» Work to be completed
Retype the whole listing, please, keeping every line exact and dropping the pictures.

------------------------------------------------------------

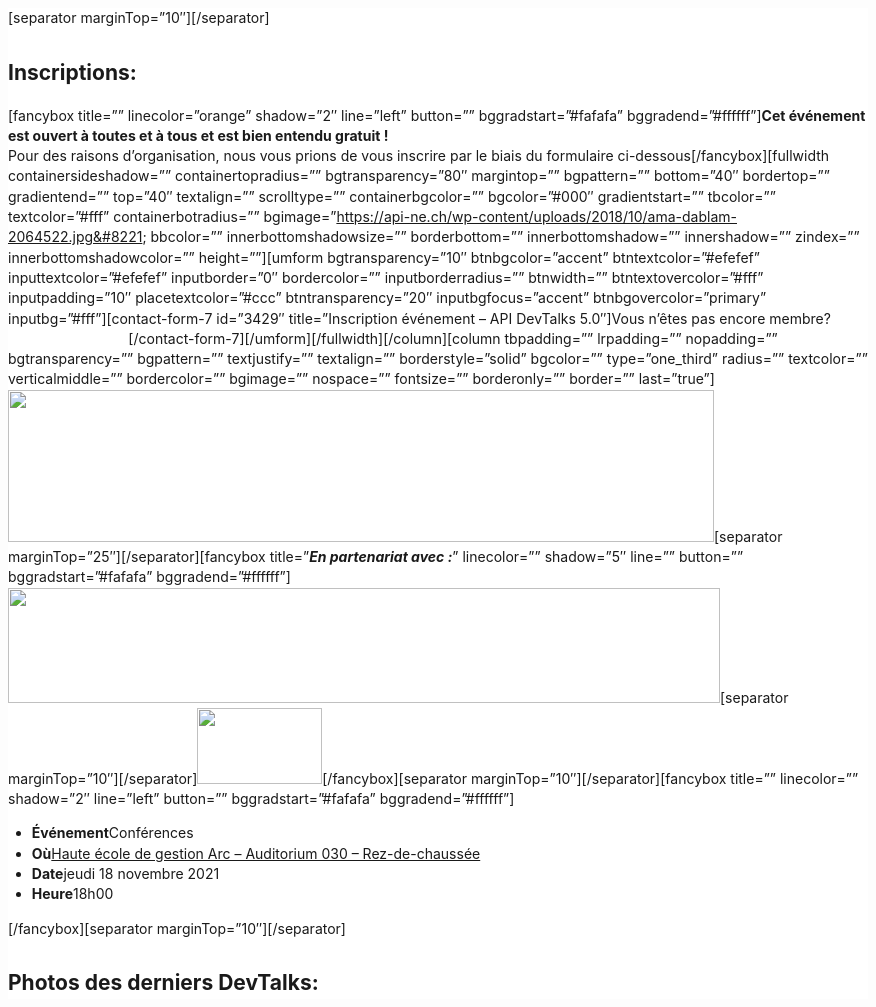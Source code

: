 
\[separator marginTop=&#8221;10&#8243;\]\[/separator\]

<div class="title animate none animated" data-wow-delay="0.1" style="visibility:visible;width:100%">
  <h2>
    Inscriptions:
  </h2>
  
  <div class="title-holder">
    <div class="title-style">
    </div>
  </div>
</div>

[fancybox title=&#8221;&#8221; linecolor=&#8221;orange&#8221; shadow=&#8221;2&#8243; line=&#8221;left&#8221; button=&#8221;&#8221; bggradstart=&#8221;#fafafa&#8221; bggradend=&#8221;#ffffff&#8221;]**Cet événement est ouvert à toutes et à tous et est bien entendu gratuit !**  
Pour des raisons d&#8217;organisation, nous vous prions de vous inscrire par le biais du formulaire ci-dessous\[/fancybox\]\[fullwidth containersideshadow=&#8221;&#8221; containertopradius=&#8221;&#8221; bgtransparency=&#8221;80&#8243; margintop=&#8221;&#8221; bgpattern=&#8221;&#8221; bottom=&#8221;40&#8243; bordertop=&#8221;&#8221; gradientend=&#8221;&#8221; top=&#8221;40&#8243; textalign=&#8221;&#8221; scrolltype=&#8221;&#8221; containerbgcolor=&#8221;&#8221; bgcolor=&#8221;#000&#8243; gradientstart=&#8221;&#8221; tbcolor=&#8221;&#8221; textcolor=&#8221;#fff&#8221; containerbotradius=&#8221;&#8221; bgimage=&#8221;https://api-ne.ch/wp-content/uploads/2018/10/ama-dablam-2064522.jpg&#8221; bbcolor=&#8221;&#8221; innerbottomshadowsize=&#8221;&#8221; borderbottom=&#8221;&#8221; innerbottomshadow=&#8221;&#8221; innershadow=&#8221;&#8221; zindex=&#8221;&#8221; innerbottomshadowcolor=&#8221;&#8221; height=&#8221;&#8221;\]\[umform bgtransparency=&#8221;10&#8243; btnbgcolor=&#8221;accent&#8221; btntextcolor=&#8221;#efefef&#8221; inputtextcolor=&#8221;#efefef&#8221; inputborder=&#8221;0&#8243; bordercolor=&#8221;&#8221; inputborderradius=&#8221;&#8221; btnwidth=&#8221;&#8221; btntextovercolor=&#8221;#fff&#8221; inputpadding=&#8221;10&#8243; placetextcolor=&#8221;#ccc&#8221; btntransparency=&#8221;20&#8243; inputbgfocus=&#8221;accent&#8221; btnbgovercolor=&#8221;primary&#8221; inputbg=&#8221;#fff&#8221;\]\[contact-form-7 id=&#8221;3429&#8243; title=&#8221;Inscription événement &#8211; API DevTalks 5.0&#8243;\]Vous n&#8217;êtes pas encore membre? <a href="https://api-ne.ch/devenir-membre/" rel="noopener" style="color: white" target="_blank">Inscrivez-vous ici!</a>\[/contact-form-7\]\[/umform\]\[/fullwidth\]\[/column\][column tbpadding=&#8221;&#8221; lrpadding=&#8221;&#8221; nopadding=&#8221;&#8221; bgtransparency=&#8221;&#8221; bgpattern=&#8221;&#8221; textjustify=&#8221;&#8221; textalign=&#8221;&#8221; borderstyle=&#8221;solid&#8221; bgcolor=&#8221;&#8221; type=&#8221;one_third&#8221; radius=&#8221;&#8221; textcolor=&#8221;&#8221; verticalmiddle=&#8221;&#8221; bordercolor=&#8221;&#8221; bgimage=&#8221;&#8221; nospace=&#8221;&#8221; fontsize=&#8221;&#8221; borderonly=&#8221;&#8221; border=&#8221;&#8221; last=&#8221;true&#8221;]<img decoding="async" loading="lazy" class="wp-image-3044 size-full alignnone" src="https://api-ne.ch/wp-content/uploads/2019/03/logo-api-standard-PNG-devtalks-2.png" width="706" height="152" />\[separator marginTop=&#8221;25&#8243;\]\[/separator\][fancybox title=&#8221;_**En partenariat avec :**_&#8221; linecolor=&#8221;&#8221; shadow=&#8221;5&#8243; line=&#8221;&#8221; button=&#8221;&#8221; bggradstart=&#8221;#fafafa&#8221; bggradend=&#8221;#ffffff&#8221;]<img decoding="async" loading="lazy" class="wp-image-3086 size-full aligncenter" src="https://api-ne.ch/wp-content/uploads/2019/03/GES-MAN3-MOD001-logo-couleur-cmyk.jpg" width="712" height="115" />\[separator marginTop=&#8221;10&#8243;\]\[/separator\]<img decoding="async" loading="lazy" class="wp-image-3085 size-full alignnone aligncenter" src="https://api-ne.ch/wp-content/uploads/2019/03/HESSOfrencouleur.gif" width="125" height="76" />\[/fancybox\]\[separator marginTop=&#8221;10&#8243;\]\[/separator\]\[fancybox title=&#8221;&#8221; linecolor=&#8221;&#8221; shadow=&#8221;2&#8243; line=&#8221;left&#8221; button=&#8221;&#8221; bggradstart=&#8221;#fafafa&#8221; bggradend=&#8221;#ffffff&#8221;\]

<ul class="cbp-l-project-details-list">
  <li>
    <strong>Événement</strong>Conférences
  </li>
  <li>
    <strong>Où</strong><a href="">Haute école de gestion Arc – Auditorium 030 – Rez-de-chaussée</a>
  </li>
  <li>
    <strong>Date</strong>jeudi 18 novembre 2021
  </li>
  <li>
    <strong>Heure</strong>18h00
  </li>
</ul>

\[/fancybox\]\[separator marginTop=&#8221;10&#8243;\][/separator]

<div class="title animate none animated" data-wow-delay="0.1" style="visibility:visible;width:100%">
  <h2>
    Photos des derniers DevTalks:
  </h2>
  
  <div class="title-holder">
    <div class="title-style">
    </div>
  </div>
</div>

------------------------------------------------------------

» Reply to the task
Source code

: 
\[separator marginTop=&#8221;10&#8243;\]\[/separator\]

<div class="title animate none animated" data-wow-delay="0.1" style="visibility:visible;width:100%">
  <h2>
    Inscriptions:
  </h2>
  
  <div class="title-holder">
    <div class="title-style">
    </div>
  </div>
</div>

[fancybox title=&#8221;&#8221; linecolor=&#8221;orange&#8221; shadow=&#8221;2&#8243; line=&#8221;left&#8221; button=&#8221;&#8221; bggradstart=&#8221;#fafafa&#8221; bggradend=&#8221;#ffffff&#8221;]**Cet événement est ouvert à toutes et à tous et est bien entendu gratuit !**  
Pour des raisons d&#8217;organisation, nous vous prions de vous inscrire par le biais du formulaire ci-dessous\[/fancybox\]\[fullwidth containersideshadow=&#8221;&#8221; containertopradius=&#8221;&#8221; bgtransparency=&#8221;80&#8243; margintop=&#8221;&#8221; bgpattern=&#8221;&#8221; bottom=&#8221;40&#8243; bordertop=&#8221;&#8221; gradientend=&#8221;&#8221; top=&#8221;40&#8243; textalign=&#8221;&#8221; scrolltype=&#8221;&#8221; containerbgcolor=&#8221;&#8221; bgcolor=&#8221;#000&#8243; gradientstart=&#8221;&#8221; tbcolor=&#8221;&#8221; textcolor=&#8221;#fff&#8221; containerbotradius=&#8221;&#8221; bgimage=&#8221;https://api-ne.ch/wp-content/uploads/2018/10/ama-dablam-2064522.jpg&#8221; bbcolor=&#8221;&#8221; innerbottomshadowsize=&#8221;&#8221; borderbottom=&#8221;&#8221; innerbottomshadow=&#8221;&#8221; innershadow=&#8221;&#8221; zindex=&#8221;&#8221; innerbottomshadowcolor=&#8221;&#8221; height=&#8221;&#8221;\]\[umform bgtransparency=&#8221;10&#8243; btnbgcolor=&#8221;accent&#8221; btntextcolor=&#8221;#efefef&#8221; inputtextcolor=&#8221;#efefef&#8221; inputborder=&#8221;0&#8243; bordercolor=&#8221;&#8221; inputborderradius=&#8221;&#8221; btnwidth=&#8221;&#8221; btntextovercolor=&#8221;#fff&#8221; inputpadding=&#8221;10&#8243; placetextcolor=&#8221;#ccc&#8221; btntransparency=&#8221;20&#8243; inputbgfocus=&#8221;accent&#8221; btnbgovercolor=&#8221;primary&#8221; inputbg=&#8221;#fff&#8221;\]\[contact-form-7 id=&#8221;3429&#8243; title=&#8221;Inscription événement &#8211; API DevTalks 5.0&#8243;\]Vous n&#8217;êtes pas encore membre? <a href="https://api-ne.ch/devenir-membre/" rel="noopener" style="color: white" target="_blank">Inscrivez-vous ici!</a>\[/contact-form-7\]\[/umform\]\[/fullwidth\]\[/column\][column tbpadding=&#8221;&#8221; lrpadding=&#8221;&#8221; nopadding=&#8221;&#8221; bgtransparency=&#8221;&#8221; bgpattern=&#8221;&#8221; textjustify=&#8221;&#8221; textalign=&#8221;&#8221; borderstyle=&#8221;solid&#8221; bgcolor=&#8221;&#8221; type=&#8221;one_third&#8221; radius=&#8221;&#8221; textcolor=&#8221;&#8221; verticalmiddle=&#8221;&#8221; bordercolor=&#8221;&#8221; bgimage=&#8221;&#8221; nospace=&#8221;&#8221; fontsize=&#8221;&#8221; borderonly=&#8221;&#8221; border=&#8221;&#8221; last=&#8221;true&#8221;]<img decoding="async" loading="lazy" class="wp-image-3044 size-full alignnone" src="https://api-ne.ch/wp-content/uploads/2019/03/logo-api-standard-PNG-devtalks-2.png" width="706" height="152" />\[separator marginTop=&#8221;25&#8243;\]\[/separator\][fancybox title=&#8221;_**En partenariat avec :**_&#8221; linecolor=&#8221;&#8221; shadow=&#8221;5&#8243; line=&#8221;&#8221; button=&#8221;&#8221; bggradstart=&#8221;#fafafa&#8221; bggradend=&#8221;#ffffff&#8221;]<img decoding="async" loading="lazy" class="wp-image-3086 size-full aligncenter" src="https://api-ne.ch/wp-content/uploads/2019/03/GES-MAN3-MOD001-logo-couleur-cmyk.jpg" width="712" height="115" />\[separator marginTop=&#8221;10&#8243;\]\[/separator\]<img decoding="async" loading="lazy" class="wp-image-3085 size-full alignnone aligncenter" src="https://api-ne.ch/wp-content/uploads/2019/03/HESSOfrencouleur.gif" width="125" height="76" />\[/fancybox\]\[separator marginTop=&#8221;10&#8243;\]\[/separator\]\[fancybox title=&#8221;&#8221; linecolor=&#8221;&#8221; shadow=&#8221;2&#8243; line=&#8221;left&#8221; button=&#8221;&#8221; bggradstart=&#8221;#fafafa&#8221; bggradend=&#8221;#ffffff&#8221;\]

<ul class="cbp-l-project-details-list">
  <li>
    <strong>Événement</strong>Conférences
  </li>
  <li>
    <strong>Où</strong><a href="">Haute école de gestion Arc – Auditorium 030 – Rez-de-chaussée</a>
  </li>
  <li>
    <strong>Date</strong>jeudi 18 novembre 2021
  </li>
  <li>
    <strong>Heure</strong>18h00
  </li>
</ul>

\[/fancybox\]\[separator marginTop=&#8221;10&#8243;\][/separator]

<div class="title animate none animated" data-wow-delay="0.1" style="visibility:visible;width:100%">
  <h2>
    Photos des derniers DevTalks:
  </h2>
  
  <div class="title-holder">
    <div class="title-style">
    </div>
  </div>
</div>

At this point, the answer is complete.